Accessibility of in-browser PDF Viewer

brennanyoung commented 2 years ago

I welcome the appearance of data on in-browser PDF Viewers, resulting from #2212

Different browsers handle pdf in different ways, and the various PDF viewers have different capabilities, and this can have an impact on accessibility conformance.

AFAIK, only pdf.js used by Mozilla makes an effort to communicate PDF content to the accessibility tree (i.e. the subset of the DOM which is communicated to assistive tech). It makes a translation from PDF/UA tags to ARIA roles and attributes.

If people are deciding to use or not use PDF-in-browser on the basis of caniuse data, I believe they should be informed of different levels of accessibility support.

LifeIsStrange commented 2 years ago

Note that a website can embed PDF.js and it works on chromium browsers since it is an HTML5 renderer. However most users probably prefer the default experience of their browser.

brennanyoung commented 2 years ago

@LifeIsStrange That's exactly the kind of information that would be useful to see on caniuse.

BTW, pdf.js relies on aria-owns to construct an accessibility tree. Quite a cunning solution, except that aria-owns is not supported at all in Safari.

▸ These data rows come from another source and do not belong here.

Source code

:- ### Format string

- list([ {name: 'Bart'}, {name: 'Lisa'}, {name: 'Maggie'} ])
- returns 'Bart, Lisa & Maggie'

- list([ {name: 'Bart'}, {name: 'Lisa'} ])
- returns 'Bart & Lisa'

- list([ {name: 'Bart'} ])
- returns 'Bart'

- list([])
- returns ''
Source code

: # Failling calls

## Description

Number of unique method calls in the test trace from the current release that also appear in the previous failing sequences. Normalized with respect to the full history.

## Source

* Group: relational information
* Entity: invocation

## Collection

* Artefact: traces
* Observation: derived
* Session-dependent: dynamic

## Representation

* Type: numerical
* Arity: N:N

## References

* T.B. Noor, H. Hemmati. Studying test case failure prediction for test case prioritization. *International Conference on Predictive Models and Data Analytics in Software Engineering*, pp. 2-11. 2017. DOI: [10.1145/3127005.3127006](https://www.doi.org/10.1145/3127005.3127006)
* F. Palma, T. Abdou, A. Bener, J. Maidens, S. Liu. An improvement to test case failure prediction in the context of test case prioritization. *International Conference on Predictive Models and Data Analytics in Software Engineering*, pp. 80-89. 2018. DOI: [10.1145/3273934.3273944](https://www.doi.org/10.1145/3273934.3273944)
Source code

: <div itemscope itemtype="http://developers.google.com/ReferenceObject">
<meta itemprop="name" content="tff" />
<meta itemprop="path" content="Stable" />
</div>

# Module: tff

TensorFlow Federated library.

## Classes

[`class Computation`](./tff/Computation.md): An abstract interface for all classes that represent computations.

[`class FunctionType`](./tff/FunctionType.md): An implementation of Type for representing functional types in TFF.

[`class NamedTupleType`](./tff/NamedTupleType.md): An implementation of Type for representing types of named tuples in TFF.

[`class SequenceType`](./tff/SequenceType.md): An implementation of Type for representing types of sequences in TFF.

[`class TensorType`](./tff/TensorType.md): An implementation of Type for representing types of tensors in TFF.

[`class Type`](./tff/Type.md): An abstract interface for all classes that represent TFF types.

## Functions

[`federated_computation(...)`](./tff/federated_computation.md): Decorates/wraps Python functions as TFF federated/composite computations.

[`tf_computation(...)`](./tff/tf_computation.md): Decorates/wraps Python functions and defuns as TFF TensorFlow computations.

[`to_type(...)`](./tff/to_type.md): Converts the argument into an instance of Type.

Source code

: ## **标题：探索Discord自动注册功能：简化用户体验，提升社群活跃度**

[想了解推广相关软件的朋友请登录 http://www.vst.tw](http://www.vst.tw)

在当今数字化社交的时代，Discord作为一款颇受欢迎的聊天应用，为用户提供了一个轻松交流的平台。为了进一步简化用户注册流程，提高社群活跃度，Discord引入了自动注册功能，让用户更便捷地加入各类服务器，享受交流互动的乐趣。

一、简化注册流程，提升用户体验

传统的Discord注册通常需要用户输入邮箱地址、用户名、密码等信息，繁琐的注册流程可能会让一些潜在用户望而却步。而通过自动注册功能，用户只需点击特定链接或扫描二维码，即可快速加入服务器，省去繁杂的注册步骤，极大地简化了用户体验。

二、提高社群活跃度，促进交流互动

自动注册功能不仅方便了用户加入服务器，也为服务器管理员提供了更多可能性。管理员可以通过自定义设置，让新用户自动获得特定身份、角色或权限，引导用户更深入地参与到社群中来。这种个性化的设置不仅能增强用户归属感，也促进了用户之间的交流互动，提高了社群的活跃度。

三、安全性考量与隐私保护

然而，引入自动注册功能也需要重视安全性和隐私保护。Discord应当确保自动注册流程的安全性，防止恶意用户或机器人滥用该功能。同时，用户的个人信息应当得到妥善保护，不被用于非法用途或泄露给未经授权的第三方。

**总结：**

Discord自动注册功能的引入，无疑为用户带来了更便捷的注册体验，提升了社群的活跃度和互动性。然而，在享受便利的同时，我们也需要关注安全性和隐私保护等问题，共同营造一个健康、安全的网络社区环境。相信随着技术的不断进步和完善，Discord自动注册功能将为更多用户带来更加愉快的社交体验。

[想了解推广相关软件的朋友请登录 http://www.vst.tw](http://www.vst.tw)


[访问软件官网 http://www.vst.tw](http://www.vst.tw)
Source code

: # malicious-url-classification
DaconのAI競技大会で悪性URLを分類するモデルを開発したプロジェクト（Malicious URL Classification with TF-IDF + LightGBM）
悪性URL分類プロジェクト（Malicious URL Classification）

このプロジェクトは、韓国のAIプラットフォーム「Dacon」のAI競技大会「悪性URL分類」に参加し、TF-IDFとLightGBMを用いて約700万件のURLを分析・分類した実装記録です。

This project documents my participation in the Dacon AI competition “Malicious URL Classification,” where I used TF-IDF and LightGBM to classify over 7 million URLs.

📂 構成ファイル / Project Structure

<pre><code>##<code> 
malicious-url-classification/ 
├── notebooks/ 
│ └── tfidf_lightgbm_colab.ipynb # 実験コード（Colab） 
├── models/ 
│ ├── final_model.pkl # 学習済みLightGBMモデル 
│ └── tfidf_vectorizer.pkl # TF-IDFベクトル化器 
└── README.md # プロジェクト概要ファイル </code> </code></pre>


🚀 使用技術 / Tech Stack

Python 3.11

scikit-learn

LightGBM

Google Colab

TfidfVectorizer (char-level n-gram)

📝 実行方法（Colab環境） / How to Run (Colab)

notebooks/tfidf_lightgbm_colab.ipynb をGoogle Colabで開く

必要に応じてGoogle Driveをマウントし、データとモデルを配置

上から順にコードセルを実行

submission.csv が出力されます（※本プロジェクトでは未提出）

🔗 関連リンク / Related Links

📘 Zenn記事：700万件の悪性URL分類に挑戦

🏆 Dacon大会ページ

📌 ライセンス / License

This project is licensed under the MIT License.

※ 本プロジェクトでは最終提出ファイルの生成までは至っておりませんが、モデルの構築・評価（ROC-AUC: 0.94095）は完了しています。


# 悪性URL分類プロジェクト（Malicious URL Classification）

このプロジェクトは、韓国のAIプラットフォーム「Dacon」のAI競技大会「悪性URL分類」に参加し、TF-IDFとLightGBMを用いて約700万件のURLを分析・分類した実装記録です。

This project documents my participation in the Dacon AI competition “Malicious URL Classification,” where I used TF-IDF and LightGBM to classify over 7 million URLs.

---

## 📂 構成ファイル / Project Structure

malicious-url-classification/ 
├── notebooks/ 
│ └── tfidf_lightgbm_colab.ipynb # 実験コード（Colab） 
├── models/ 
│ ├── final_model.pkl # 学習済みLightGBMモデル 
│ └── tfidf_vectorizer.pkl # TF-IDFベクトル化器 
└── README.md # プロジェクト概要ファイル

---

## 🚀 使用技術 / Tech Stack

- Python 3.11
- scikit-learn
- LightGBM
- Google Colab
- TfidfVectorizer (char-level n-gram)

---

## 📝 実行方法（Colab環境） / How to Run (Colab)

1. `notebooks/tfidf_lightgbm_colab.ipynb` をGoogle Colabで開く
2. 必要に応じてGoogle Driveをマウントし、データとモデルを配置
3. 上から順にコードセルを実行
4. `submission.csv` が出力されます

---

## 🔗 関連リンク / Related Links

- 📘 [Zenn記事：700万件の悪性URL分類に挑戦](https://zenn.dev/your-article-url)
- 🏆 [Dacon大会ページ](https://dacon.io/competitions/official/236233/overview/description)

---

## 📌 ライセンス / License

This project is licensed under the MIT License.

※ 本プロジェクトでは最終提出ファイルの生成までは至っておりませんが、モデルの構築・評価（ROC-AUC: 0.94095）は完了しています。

Given that Acrobat and Preview also fail to generate such a tree, this means that at time of writing there are no PDF viewers that run on any of Apple's platforms (inside or out of browser) which communicate the tree to the system level accessibility API.

This has an impact on the defacto portability of this nominally portable file format.

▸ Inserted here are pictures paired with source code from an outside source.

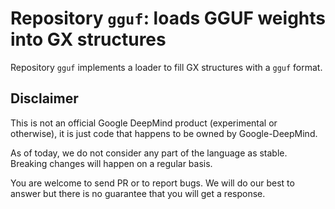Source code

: # Repository `gguf`: loads GGUF weights into GX structures

Repository `gguf` implements a loader to fill GX structures with a `gguf`
format.

## Disclaimer

This is not an official Google DeepMind product (experimental or otherwise), it is
just code that happens to be owned by Google-DeepMind.

As of today, we do not consider any part of the language as stable. Breaking
changes will happen on a regular basis.

You are welcome to send PR or to report bugs. We will do our best to answer but there
is no guarantee that you will get a response.
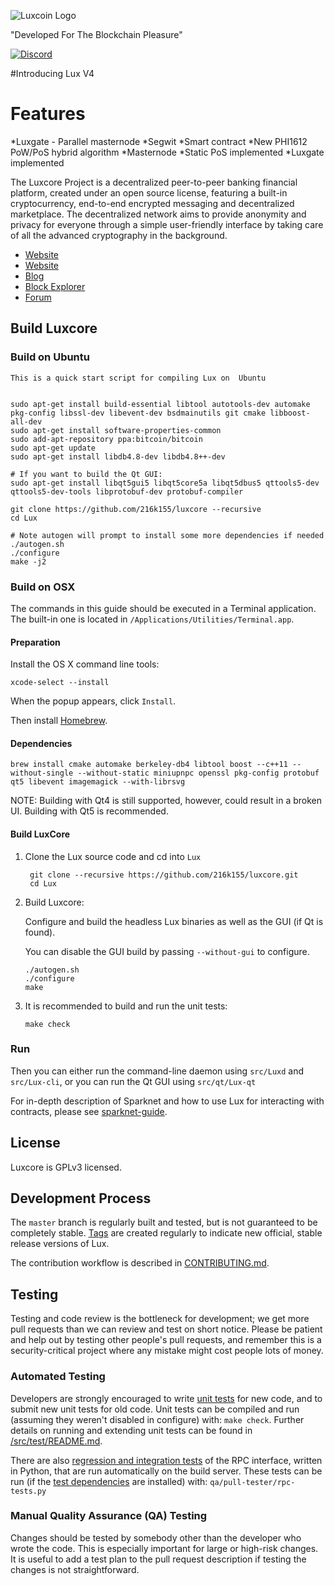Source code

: ![Luxcoin Logo](https://i.imgur.com/NGH5SmR.png)

"Developed For The Blockchain Pleasure" 

[![Discord](https://discord.gg/27xFP5Y)](https://discord.gg/27xFP5Y)

#Introducing Lux V4 

Features
=============

*Luxgate - Parallel masternode 
*Segwit
*Smart contract 
*New PHI1612 PoW/PoS hybrid algorithm
*Masternode
*Static PoS implemented
*Luxgate implemented

The Luxcore Project  is a decentralized peer-to-peer banking financial platform, created under an open source license, featuring a built-in cryptocurrency, end-to-end encrypted messaging and decentralized marketplace. The decentralized network aims to provide anonymity and privacy for everyone through a simple user-friendly interface by taking care of all the advanced cryptography in the background. 

* [Website](https://luxcore.io)
* [Website](https://luxcoin.tech)
* [Blog](https://reddit.com/r/LUXCoin)
* [Block Explorer](https://explorer.luxcoin.xyz/)
* [Forum](https://bitcointalk.org/index.php?topic=2254046.0)

Build Luxcore
----------
### Build on Ubuntu

    This is a quick start script for compiling Lux on  Ubuntu


    sudo apt-get install build-essential libtool autotools-dev automake pkg-config libssl-dev libevent-dev bsdmainutils git cmake libboost-all-dev
    sudo apt-get install software-properties-common
    sudo add-apt-repository ppa:bitcoin/bitcoin
    sudo apt-get update
    sudo apt-get install libdb4.8-dev libdb4.8++-dev

    # If you want to build the Qt GUI:
    sudo apt-get install libqt5gui5 libqt5core5a libqt5dbus5 qttools5-dev qttools5-dev-tools libprotobuf-dev protobuf-compiler

    git clone https://github.com/216k155/luxcore --recursive
    cd Lux

    # Note autogen will prompt to install some more dependencies if needed
    ./autogen.sh
    ./configure 
    make -j2

### Build on OSX

The commands in this guide should be executed in a Terminal application.
The built-in one is located in `/Applications/Utilities/Terminal.app`.

#### Preparation

Install the OS X command line tools:

`xcode-select --install`

When the popup appears, click `Install`.

Then install [Homebrew](https://brew.sh).

#### Dependencies

    brew install cmake automake berkeley-db4 libtool boost --c++11 --without-single --without-static miniupnpc openssl pkg-config protobuf qt5 libevent imagemagick --with-librsvg

NOTE: Building with Qt4 is still supported, however, could result in a broken UI. Building with Qt5 is recommended.

#### Build LuxCore

1. Clone the Lux source code and cd into `Lux`

        git clone --recursive https://github.com/216k155/luxcore.git
        cd Lux

2.  Build Luxcore:

    Configure and build the headless Lux binaries as well as the GUI (if Qt is found).

    You can disable the GUI build by passing `--without-gui` to configure.

        ./autogen.sh
        ./configure
        make

3.  It is recommended to build and run the unit tests:

        make check

### Run

Then you can either run the command-line daemon using `src/Luxd` and `src/Lux-cli`, or you can run the Qt GUI using `src/qt/Lux-qt`

For in-depth description of Sparknet and how to use Lux for interacting with contracts, please see [sparknet-guide](doc/sparknet-guide.md).

License
-------

Luxcore is GPLv3 licensed.

Development Process
-------------------

The `master` branch is regularly built and tested, but is not guaranteed to be
completely stable. [Tags](https://github.com/216k155/luxcore/tags) are created
regularly to indicate new official, stable release versions of Lux.

The contribution workflow is described in [CONTRIBUTING.md](CONTRIBUTING.md).


Testing
-------

Testing and code review is the bottleneck for development; we get more pull
requests than we can review and test on short notice. Please be patient and help out by testing
other people's pull requests, and remember this is a security-critical project where any mistake might cost people
lots of money.

### Automated Testing

Developers are strongly encouraged to write [unit tests](src/test/README.md) for new code, and to
submit new unit tests for old code. Unit tests can be compiled and run
(assuming they weren't disabled in configure) with: `make check`. Further details on running
and extending unit tests can be found in [/src/test/README.md](/src/test/README.md).

There are also [regression and integration tests](/qa) of the RPC interface, written
in Python, that are run automatically on the build server.
These tests can be run (if the [test dependencies](/qa) are installed) with: `qa/pull-tester/rpc-tests.py`

### Manual Quality Assurance (QA) Testing

Changes should be tested by somebody other than the developer who wrote the
code. This is especially important for large or high-risk changes. It is useful
to add a test plan to the pull request description if testing the changes is
not straightforward.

Malvoz commented 2 years ago

ref: https://github.com/accessibilitysupported/a11ysupport.io/issues/222

brennanyoung commented 1 year ago

Just a FYI: if you open a semantically-well-formed HTML5 document in chrome, and print to PDF (using the default mechanism for this) you will get a nearly semantically-well-formed PDF/UA. Headings and lists are getting tagged correctly, at least.

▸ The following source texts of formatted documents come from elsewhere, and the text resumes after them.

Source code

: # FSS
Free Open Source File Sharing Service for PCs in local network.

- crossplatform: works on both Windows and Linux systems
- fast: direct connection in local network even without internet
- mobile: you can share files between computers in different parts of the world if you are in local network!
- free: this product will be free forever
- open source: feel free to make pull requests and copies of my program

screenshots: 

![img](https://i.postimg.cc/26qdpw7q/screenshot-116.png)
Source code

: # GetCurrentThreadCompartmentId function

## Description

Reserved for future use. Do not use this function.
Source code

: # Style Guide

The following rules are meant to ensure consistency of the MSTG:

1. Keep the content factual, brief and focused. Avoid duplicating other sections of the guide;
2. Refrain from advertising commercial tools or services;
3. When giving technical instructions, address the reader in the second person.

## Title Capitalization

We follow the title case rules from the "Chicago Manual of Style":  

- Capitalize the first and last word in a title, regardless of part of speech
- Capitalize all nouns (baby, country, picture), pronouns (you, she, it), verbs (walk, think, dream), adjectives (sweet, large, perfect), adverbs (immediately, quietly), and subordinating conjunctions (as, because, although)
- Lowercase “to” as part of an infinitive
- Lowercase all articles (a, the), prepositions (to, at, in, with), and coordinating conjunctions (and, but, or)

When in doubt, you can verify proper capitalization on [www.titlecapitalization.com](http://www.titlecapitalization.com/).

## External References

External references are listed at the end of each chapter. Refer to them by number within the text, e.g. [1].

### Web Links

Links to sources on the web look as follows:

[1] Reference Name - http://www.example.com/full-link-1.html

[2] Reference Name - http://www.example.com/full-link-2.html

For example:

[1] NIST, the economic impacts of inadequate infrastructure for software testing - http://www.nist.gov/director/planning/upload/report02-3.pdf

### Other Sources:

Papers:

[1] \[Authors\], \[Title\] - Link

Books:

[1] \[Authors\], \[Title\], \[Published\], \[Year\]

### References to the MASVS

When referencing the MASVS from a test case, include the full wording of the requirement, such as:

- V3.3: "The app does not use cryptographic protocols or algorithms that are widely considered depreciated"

However, there are still some issues - I reported several on the chromium bug database yesterday. Lots of bogus <NonStruct> tags are getting generated, which are relatively harmless (similar to role="generic").

Unfortunately several meaningful semantics such as article and section are also getting mapped to <NonStruct>, even tho PDF/UA has <Art> and <Sect> available.

Creating PDF is not really the bread-and-butter of caniuse, but this is a REALLY good development. It means that Chrome is a viable authoring tool for accessible PDF, which plays well with (e.g.) Acrobat and NVDA.

However, the default PDF view in Chrome does not seem to generate a proper accessibility tree at time of writing.

LifeIsStrange commented 1 year ago

@LifeIsStrange That's exactly the kind of information that would be useful to see on caniuse.

BTW, pdf.js relies on aria-owns to construct an accessibility tree. Quite a cunning solution, except that aria-owns is not supported at all in Safari.

Given that Acrobat and Preview also fail to generate such a tree, this means that at time of writing there are no PDF viewers that run on any of Apple's platforms (inside or out of browser) which communicate the tree to the system level accessibility API.

This has an impact on the defacto portability of this nominally portable file format.

@jensimmons friendly ping

brennanyoung commented 1 year ago

Update - I'm having some success with semantic browsing in Preview and VoiceOver! Not sure what has changed or when. (The PDF document used matters a great deal, of course). I haven't seen any announcements from Apple about this feature. Very obvious that things behave differently to the web, but at least there is a minimal implementation. I hope it will be fleshed out.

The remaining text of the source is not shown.